DATA PROVIDED
%%
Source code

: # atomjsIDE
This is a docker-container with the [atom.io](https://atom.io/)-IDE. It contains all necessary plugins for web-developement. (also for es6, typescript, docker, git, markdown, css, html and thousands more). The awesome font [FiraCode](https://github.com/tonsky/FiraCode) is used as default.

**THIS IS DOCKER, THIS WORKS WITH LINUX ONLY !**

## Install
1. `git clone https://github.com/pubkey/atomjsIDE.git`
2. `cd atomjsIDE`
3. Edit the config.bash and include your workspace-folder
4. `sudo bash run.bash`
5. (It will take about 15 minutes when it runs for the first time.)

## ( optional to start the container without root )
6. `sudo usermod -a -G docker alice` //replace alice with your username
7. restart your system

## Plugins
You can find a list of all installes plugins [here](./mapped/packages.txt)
%%
INSTRUCTIONS TO FOLLOW
Which lines run from the first of the listing to the line containing "5. (It will"? Reproduce those exactly, both ends included.

FINAL ANSWER
Source code

: # atomjsIDE
This is a docker-container with the [atom.io](https://atom.io/)-IDE. It contains all necessary plugins for web-developement. (also for es6, typescript, docker, git, markdown, css, html and thousands more). The awesome font [FiraCode](https://github.com/tonsky/FiraCode) is used as default.

**THIS IS DOCKER, THIS WORKS WITH LINUX ONLY !**

## Install
1. `git clone https://github.com/pubkey/atomjsIDE.git`
2. `cd atomjsIDE`
3. Edit the config.bash and include your workspace-folder
4. `sudo bash run.bash`
5. (It will take about 15 minutes when it runs for the first time.)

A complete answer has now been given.